Description of the task:
The lines to reproduce from the material below are those from the one containing "Quit the game |" through the one containing "the hold space", both included; write them out exactly and add nothing.
(Beginning of Data listing)
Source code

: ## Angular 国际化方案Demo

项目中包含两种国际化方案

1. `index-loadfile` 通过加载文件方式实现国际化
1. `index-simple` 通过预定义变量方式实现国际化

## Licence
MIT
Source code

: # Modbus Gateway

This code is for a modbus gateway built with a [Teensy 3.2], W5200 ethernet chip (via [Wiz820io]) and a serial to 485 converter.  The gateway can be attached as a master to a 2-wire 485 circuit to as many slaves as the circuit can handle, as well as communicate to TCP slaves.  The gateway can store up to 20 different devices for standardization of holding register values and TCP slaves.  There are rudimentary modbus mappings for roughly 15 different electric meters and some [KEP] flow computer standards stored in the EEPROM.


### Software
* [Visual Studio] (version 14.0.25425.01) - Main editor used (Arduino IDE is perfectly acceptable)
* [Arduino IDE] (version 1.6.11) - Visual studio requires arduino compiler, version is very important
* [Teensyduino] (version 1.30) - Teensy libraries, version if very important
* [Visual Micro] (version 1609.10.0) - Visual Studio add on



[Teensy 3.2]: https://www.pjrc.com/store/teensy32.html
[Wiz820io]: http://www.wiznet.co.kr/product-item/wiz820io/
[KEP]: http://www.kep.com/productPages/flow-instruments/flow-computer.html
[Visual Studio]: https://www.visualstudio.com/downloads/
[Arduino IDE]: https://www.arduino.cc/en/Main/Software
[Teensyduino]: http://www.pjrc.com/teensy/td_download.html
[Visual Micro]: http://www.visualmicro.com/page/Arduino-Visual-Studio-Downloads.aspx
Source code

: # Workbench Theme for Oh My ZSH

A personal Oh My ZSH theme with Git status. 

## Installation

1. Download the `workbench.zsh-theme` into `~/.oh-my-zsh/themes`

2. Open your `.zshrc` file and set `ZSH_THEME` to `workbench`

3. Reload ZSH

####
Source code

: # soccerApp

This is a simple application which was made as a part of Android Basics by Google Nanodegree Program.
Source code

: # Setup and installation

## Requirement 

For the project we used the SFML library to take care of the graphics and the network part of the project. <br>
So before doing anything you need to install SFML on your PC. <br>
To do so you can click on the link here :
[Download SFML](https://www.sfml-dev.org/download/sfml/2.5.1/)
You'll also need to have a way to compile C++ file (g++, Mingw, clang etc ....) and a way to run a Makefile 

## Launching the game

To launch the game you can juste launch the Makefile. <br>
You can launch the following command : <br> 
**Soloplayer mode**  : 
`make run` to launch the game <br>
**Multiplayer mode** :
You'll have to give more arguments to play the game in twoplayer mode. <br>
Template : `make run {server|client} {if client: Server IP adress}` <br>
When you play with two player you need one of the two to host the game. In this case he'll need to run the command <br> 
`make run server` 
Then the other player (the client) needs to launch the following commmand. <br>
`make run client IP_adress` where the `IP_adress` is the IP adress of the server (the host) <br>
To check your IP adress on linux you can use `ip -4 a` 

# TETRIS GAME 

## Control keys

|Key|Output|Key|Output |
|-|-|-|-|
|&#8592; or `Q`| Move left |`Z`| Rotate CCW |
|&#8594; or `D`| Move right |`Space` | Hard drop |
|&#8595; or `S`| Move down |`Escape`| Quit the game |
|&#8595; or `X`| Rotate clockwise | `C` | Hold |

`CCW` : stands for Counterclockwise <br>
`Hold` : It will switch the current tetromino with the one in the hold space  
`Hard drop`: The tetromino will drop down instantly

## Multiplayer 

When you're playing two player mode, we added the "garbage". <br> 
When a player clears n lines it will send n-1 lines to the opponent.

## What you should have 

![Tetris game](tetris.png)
(End of Data listing)
Your response:
|&#8595; or `S`| Move down |`Escape`| Quit the game |
|&#8595; or `X`| Rotate clockwise | `C` | Hold |

`CCW` : stands for Counterclockwise <br>
`Hold` : It will switch the current tetromino with the one in the hold space  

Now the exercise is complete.